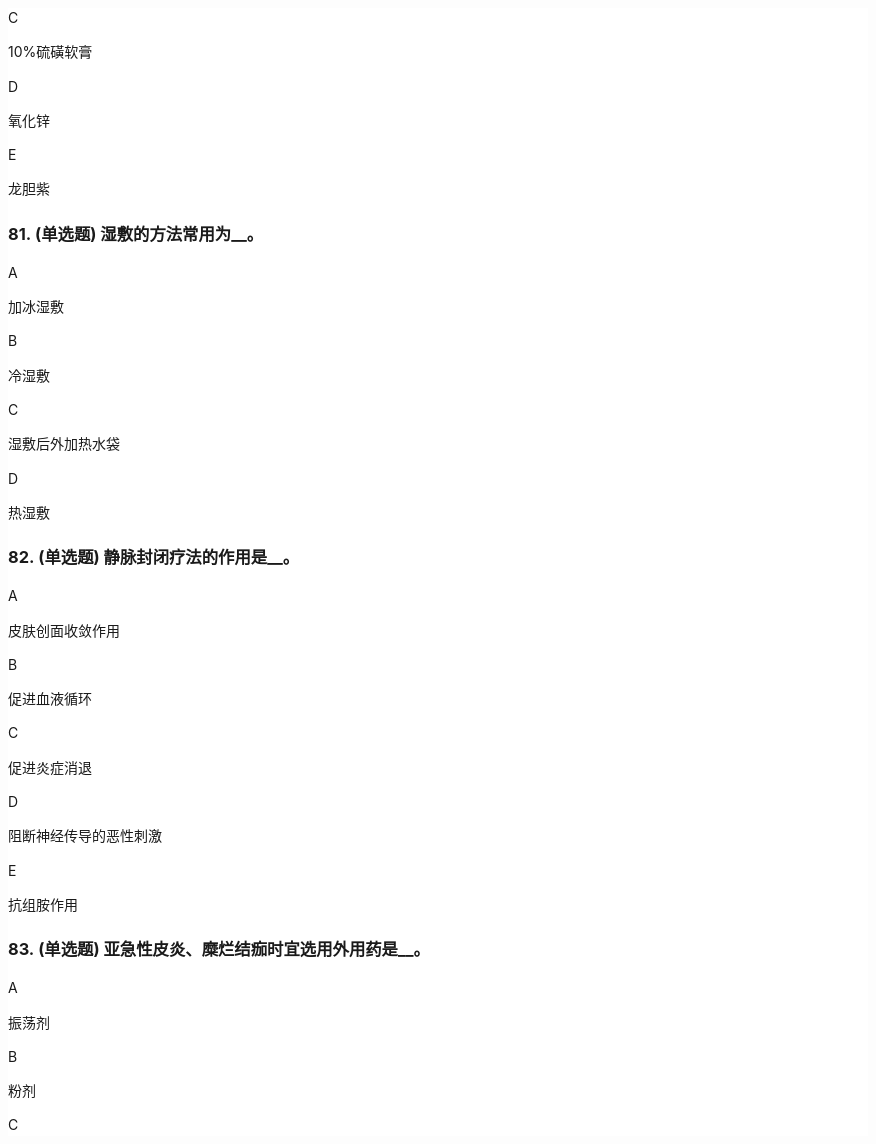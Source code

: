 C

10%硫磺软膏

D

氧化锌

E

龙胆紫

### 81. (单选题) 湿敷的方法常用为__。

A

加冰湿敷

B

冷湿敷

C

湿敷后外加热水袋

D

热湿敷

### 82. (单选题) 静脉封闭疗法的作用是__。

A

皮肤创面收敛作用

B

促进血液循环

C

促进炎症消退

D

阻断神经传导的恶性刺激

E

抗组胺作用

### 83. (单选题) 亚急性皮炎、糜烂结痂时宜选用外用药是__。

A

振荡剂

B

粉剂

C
...
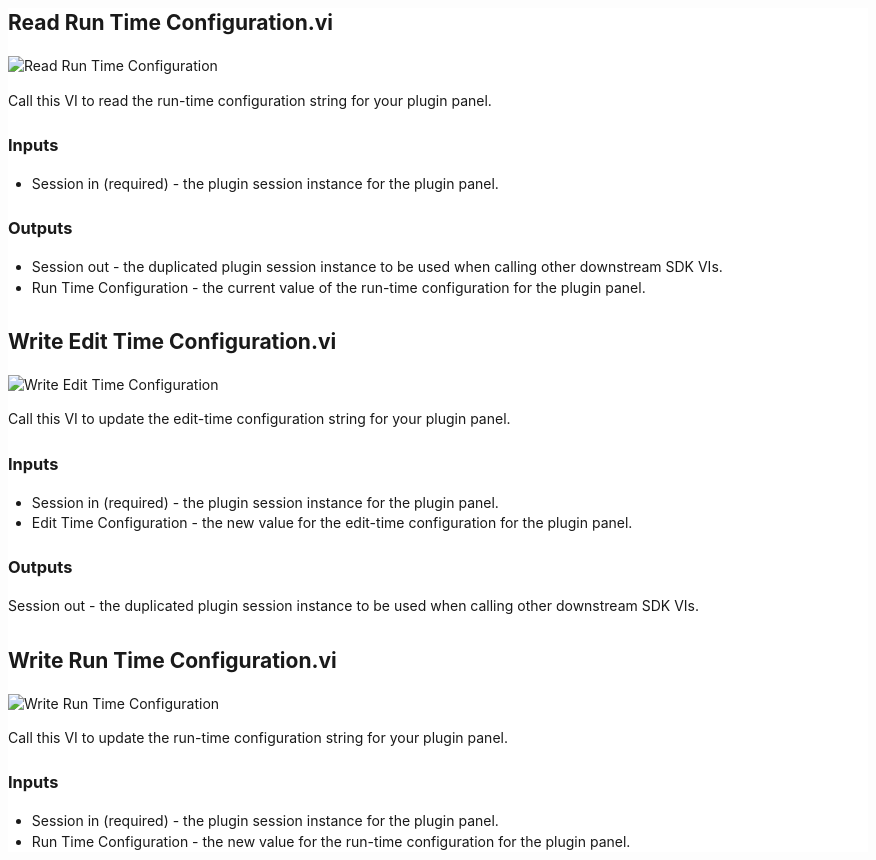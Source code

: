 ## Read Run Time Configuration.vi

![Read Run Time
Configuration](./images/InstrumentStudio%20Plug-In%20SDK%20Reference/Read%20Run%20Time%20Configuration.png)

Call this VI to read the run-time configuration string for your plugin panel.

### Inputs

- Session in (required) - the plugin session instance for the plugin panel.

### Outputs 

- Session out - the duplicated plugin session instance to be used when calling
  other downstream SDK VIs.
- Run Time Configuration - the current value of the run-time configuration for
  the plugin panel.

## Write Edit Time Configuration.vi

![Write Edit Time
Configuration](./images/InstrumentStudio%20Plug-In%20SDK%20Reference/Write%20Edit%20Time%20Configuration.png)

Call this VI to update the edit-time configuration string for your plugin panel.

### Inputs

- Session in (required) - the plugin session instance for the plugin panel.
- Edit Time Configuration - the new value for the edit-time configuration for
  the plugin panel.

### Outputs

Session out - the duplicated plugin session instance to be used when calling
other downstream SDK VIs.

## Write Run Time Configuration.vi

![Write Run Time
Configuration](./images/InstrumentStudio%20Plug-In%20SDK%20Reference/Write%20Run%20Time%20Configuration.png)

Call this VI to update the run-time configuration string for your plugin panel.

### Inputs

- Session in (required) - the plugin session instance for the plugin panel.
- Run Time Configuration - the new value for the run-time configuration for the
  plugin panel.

Task to carry out.
Copy out each line of the records where the string "update" appears.

Exercise response.
Call this VI to update the edit-time configuration string for your plugin panel.
Call this VI to update the run-time configuration string for your plugin panel.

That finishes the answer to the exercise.